▸ Assignment:
Look below. Copy each line that has "elif" in it.

____

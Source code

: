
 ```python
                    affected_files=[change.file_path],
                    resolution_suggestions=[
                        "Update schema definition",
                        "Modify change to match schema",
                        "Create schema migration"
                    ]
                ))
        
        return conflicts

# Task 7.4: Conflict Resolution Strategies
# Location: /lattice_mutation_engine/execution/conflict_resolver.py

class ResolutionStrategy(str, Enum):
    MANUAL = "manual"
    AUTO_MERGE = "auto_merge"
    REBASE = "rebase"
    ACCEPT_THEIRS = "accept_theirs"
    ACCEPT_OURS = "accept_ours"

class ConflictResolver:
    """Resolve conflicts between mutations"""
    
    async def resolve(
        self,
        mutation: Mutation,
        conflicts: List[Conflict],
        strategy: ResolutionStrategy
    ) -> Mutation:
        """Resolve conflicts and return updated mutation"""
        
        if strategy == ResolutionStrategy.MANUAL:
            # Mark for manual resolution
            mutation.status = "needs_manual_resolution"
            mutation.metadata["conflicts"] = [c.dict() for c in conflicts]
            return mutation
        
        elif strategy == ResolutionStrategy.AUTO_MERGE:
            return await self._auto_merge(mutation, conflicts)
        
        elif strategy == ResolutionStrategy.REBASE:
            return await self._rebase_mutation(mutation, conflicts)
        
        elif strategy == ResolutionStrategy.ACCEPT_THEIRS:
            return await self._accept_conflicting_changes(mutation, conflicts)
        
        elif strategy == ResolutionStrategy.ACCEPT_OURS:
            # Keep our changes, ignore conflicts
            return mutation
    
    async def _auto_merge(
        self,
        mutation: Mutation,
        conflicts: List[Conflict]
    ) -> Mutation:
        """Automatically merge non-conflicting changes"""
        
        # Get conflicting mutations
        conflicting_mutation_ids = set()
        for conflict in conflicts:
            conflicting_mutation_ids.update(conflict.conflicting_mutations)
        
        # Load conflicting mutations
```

____

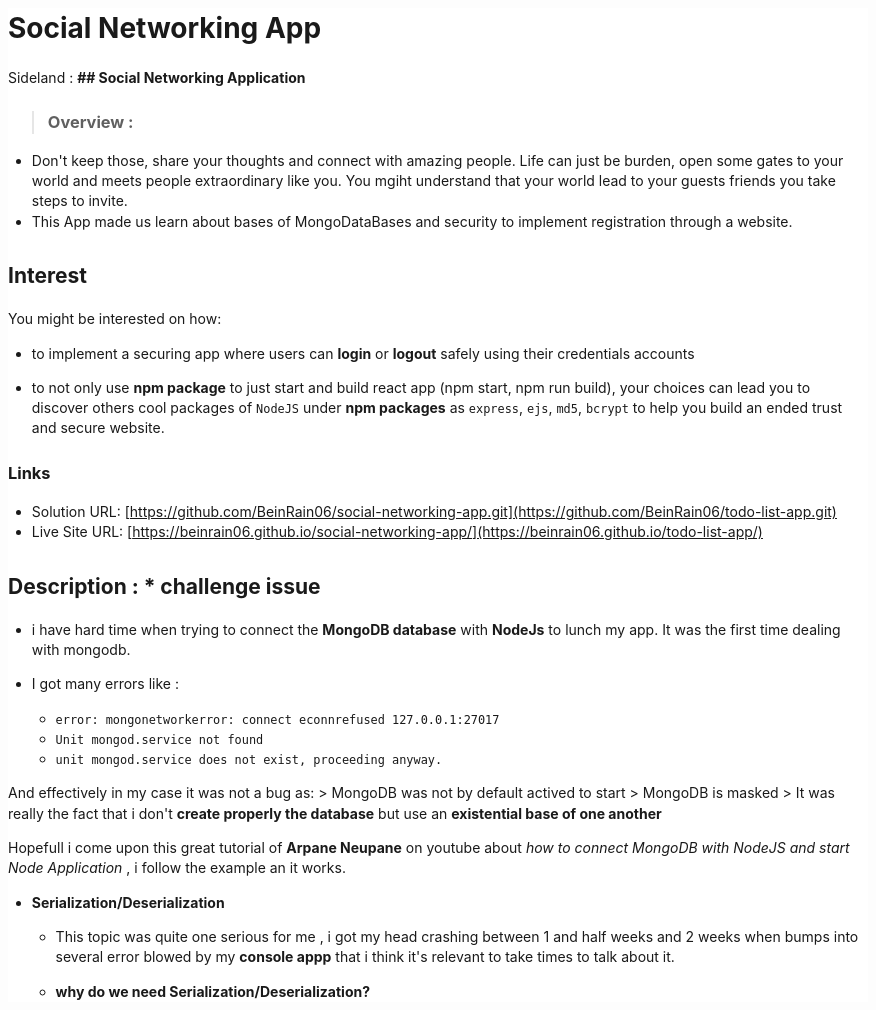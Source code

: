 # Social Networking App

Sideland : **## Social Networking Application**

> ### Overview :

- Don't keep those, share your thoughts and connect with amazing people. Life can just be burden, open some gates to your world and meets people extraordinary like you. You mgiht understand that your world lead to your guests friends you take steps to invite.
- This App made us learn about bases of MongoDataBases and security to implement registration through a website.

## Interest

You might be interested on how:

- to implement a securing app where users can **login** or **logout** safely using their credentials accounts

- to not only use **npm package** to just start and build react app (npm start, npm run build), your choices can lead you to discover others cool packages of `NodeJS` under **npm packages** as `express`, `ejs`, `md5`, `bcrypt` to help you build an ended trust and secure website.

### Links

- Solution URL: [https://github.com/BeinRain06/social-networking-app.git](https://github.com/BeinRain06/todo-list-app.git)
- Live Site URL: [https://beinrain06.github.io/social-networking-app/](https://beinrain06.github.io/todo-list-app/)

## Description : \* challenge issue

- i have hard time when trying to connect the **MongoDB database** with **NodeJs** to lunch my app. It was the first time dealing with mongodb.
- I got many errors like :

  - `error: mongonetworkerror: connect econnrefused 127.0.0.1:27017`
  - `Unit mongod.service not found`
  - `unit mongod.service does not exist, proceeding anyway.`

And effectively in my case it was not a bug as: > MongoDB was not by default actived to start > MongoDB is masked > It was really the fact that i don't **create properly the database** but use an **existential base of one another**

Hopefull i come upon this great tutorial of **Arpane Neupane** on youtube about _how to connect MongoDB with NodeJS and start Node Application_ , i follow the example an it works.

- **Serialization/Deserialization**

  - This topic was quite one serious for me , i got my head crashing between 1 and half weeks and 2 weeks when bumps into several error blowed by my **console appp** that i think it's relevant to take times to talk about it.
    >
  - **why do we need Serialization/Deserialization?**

____

▸ Problem solution:
        elif strategy == ResolutionStrategy.AUTO_MERGE:
        elif strategy == ResolutionStrategy.REBASE:
        elif strategy == ResolutionStrategy.ACCEPT_THEIRS:
        elif strategy == ResolutionStrategy.ACCEPT_OURS:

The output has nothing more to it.